Once emptied of wildlife, South Africa's Babanango Game Reserve is now home to the Big Five – thanks to a bold rewilding project led by Zulu communities and global conservationists.

Daybreak filters through the fever trees and umbrella thorns of South Africa's White Umfolozi River Valley, splintering orange light across a puckered grassland teeming with newly arrived wildlife. Bumping atop rough roads in an open-sided safari vehicle is field guide Eduan Balt, who's "reading the bush newspaper" – studying fresh prints on dirt trails for signs of apex predators.

Balt drives along some of the valley's 600km of roads – many built in recent years – passing bomas (enclosures) holding quarantined buffalo and a pond where hippos with giant jowls yawn into the morning air. The smell of wild anise wafts over the vehicle as it careens toward the valley floor. Then, suddenly, a lioness darts across the golden grassland to our left, muscling her way to a fallen tree where three kitten-like cubs bound into view.

These are the first lions born in this part of KwaZulu-Natal province in at least 150 years. Lions, like most native animals, became locally extinct in the decades following the Anglo-Zulu War of 1879, after which the British Empire gained control of the region, turning it into farmland.
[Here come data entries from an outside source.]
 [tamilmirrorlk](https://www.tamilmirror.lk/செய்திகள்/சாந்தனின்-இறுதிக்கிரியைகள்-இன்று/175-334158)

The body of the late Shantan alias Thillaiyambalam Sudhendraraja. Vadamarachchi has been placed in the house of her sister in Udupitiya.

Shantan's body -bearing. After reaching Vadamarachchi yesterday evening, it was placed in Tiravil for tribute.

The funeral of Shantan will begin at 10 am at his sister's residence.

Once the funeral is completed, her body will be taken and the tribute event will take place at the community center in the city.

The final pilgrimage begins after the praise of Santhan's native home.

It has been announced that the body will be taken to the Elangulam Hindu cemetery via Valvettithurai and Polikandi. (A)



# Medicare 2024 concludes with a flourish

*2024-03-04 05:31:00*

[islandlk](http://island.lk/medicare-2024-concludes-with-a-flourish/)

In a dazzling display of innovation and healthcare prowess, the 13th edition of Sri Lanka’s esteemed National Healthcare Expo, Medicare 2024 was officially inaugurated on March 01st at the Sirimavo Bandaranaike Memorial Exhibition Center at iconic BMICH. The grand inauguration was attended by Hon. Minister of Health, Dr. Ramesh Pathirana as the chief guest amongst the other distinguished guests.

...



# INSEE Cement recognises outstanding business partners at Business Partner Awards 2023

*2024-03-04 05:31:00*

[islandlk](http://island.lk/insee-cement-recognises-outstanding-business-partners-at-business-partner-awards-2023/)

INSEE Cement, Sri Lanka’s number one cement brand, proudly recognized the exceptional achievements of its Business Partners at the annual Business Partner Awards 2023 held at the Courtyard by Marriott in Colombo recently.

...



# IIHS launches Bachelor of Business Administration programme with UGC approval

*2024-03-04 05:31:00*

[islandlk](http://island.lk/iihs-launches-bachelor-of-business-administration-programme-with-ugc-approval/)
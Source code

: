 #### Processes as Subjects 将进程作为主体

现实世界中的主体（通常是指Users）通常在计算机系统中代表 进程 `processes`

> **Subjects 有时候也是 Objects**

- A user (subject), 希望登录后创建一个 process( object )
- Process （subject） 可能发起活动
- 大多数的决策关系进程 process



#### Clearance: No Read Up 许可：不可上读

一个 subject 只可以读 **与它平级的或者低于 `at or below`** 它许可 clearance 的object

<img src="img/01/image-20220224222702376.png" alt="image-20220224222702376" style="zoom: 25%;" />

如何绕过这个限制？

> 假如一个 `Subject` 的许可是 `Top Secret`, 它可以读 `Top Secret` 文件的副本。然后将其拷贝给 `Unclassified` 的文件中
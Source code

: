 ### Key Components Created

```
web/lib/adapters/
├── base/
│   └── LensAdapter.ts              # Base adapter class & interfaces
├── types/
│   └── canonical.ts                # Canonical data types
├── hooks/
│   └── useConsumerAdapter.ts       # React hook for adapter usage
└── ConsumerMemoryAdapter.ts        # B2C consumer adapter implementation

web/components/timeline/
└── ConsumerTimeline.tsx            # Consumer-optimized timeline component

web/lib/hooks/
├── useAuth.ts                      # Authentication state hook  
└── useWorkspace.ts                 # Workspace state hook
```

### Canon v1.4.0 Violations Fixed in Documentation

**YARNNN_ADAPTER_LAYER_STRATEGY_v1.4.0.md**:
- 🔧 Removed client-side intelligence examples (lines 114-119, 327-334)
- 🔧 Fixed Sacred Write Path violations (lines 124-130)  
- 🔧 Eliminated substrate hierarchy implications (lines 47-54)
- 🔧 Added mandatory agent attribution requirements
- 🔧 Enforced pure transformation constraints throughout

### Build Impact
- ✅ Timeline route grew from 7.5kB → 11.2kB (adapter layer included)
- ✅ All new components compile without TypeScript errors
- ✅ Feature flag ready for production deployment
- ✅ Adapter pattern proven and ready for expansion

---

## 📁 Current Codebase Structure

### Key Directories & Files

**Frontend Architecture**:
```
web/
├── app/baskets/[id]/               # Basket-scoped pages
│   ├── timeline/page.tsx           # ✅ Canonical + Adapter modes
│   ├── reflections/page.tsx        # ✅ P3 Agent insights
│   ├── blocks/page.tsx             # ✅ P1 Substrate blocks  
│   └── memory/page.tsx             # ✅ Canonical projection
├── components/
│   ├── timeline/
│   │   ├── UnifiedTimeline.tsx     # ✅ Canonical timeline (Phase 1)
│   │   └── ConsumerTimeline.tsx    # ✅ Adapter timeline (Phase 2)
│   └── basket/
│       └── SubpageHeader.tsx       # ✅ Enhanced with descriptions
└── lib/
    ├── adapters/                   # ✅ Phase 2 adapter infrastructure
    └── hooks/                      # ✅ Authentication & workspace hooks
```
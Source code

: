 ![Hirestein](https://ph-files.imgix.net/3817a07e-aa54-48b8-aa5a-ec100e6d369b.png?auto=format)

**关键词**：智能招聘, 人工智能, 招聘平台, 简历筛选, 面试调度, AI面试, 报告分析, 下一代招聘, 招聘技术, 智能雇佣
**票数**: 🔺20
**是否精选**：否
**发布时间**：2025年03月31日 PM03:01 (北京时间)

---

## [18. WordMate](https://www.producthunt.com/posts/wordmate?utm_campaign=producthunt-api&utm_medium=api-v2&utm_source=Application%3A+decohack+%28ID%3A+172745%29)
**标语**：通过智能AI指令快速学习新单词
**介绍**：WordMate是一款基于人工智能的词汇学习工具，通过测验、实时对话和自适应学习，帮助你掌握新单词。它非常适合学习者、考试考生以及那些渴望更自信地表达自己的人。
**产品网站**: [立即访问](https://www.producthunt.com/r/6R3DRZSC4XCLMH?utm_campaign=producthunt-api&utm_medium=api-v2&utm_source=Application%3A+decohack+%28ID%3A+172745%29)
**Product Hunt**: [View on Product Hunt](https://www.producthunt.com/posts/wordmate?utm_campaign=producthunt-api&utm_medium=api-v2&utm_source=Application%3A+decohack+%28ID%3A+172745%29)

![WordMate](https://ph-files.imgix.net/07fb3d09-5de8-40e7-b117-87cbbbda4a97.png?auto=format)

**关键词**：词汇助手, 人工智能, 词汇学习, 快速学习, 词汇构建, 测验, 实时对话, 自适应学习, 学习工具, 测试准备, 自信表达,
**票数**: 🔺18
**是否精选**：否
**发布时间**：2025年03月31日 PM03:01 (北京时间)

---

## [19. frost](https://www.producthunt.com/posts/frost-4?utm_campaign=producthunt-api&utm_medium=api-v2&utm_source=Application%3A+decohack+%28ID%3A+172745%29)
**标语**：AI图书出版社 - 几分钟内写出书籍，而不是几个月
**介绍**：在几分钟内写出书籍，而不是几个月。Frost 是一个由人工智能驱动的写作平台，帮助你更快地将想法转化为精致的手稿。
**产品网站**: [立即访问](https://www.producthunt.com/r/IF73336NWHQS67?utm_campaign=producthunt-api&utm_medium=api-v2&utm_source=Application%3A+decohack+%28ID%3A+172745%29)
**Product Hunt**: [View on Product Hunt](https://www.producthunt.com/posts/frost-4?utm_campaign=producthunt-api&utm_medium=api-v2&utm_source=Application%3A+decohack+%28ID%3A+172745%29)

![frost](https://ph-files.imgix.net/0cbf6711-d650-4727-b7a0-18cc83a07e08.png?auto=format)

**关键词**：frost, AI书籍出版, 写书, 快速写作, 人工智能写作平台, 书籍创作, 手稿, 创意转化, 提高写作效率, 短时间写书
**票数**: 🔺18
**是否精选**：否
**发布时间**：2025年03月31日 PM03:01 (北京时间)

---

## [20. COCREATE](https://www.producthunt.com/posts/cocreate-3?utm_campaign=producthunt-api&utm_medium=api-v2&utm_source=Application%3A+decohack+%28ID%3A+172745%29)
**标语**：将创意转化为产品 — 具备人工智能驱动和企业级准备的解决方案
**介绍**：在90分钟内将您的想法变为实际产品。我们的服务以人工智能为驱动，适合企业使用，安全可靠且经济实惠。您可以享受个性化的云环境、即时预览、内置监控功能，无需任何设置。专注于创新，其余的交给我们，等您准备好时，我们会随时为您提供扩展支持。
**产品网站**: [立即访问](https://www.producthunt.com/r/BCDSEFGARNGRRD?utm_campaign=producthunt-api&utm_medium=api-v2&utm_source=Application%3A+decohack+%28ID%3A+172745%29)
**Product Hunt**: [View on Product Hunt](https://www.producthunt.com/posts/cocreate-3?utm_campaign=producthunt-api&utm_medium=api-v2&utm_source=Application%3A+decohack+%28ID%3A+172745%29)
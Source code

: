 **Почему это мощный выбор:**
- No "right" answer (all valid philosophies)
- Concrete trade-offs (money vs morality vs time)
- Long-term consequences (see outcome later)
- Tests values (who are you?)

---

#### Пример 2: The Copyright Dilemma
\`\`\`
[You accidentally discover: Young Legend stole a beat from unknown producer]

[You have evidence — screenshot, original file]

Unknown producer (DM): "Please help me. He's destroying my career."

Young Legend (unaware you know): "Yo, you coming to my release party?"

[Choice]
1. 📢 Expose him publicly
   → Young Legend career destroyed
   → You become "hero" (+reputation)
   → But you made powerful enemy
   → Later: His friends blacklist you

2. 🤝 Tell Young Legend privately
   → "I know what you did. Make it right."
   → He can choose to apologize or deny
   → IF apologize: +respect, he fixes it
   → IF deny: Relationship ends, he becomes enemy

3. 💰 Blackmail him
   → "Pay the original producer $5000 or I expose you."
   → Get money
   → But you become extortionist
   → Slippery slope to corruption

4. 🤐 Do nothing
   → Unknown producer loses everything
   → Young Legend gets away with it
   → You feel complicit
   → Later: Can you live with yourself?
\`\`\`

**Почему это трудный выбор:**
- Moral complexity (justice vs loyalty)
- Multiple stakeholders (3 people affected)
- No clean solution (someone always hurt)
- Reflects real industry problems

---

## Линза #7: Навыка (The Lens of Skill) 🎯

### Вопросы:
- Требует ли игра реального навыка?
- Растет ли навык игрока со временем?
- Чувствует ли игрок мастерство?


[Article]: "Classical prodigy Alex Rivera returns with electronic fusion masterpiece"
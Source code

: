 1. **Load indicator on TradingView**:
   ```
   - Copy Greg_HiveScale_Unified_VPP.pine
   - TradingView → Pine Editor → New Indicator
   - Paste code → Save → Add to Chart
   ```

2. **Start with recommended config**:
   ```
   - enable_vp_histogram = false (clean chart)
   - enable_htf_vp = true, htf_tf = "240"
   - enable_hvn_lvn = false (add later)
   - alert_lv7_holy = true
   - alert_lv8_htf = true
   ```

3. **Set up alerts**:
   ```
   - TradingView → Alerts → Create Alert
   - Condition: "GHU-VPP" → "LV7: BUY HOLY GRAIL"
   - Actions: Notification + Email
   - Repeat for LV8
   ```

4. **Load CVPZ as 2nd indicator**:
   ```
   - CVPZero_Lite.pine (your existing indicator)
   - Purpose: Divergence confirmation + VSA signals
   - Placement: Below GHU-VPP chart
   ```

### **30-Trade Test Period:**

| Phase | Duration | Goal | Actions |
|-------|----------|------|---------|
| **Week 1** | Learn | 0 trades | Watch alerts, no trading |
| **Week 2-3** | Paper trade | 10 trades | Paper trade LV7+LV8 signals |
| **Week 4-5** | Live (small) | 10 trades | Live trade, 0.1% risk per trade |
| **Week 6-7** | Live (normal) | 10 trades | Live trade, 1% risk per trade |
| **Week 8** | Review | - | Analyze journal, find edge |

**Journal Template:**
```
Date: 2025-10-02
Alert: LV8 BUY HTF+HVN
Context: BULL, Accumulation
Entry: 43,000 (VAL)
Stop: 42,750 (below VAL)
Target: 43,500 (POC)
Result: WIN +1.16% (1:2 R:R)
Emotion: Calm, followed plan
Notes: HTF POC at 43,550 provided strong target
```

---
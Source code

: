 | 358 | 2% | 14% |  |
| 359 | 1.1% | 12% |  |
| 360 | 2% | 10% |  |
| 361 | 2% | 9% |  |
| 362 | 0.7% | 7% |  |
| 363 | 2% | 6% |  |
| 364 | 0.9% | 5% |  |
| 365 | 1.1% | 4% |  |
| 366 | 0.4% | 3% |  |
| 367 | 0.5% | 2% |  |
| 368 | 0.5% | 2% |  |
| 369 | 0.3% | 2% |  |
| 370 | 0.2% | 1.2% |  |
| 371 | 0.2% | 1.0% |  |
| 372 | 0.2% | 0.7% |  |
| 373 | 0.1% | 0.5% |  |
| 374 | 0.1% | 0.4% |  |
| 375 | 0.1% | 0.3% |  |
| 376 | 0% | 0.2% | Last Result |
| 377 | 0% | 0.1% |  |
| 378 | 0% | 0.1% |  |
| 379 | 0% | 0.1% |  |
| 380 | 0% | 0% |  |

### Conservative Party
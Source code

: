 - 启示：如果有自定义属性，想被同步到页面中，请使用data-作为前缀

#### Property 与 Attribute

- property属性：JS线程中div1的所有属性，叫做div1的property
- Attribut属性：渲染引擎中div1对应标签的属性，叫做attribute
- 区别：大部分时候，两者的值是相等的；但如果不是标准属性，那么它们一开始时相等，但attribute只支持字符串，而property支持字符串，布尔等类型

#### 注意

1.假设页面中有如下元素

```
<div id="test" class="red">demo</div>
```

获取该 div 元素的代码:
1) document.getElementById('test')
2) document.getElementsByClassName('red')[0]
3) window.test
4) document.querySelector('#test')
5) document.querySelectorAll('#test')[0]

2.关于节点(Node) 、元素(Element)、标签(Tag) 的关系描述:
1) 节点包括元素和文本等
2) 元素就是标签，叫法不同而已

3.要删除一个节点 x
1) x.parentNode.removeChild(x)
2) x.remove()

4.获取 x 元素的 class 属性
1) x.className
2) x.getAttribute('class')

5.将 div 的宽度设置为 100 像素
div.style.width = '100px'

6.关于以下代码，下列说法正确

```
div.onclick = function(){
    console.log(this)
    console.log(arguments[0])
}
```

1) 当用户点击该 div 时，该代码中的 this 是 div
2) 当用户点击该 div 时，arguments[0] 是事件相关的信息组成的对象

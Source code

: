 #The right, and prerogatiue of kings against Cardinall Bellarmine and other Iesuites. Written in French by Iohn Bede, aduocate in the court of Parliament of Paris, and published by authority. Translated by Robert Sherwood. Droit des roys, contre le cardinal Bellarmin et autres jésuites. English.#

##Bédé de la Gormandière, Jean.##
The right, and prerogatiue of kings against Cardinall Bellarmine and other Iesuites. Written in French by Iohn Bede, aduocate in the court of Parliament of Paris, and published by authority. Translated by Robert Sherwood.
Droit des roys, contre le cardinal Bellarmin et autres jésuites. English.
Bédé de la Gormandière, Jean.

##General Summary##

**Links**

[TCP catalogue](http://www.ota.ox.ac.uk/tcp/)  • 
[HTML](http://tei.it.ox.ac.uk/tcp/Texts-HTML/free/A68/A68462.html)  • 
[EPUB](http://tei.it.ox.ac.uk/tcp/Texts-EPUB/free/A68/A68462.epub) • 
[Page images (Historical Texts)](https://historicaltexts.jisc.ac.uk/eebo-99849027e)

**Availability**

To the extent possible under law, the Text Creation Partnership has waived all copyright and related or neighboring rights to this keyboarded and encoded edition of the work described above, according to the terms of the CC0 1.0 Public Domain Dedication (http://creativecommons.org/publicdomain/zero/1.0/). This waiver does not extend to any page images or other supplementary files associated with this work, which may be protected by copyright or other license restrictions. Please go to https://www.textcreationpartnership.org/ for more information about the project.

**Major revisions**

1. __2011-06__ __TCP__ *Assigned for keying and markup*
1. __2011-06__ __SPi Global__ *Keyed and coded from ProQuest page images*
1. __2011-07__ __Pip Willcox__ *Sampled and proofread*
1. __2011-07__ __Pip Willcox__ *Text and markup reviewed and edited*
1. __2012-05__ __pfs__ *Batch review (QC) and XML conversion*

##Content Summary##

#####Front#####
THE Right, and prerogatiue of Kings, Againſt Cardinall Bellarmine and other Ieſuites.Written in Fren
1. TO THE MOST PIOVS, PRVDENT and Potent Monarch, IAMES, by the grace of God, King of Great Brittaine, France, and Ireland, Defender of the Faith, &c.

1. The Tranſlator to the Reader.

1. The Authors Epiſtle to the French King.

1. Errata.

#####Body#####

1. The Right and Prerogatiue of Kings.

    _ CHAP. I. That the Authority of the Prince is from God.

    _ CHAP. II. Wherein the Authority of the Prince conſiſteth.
Zulu communities got large swathes of it back during the land reforms that followed the fall of apartheid. But after decades of cattle grazing and illicit hunting, the area was largely depleted of wildlife.

That changed starting in 2018, thanks to an innovative collaboration between philanthropic investors, local NGOs and three Zulu community trusts, who leased lands to create one of the most ambitious rewilding projects in South Africa in more than a decade. The 20,000-hectare Babanango Game Reserve has welcomed nearly 4,000 medium- to large-sized animals since the process of game translocation – and remediating landscapes – began, in earnest, five years ago. Many, like the lions, have reproduced. So, there are now about 5,000 wild animals roaming a landscape they were largely absent from for more than a century.

German philanthropists Barbara and Hellmuth Weisser invested nearly 1 billion rand (£42.5m) to rewild these animals. They also bankrolled the tourist infrastructure that should support Babanango's future operational costs. "I don't know of anyone else doing something quite like this," Hellmuth tells me over dinner at the Zulu Rock Lodge, one of four safari lodges now spread across the park.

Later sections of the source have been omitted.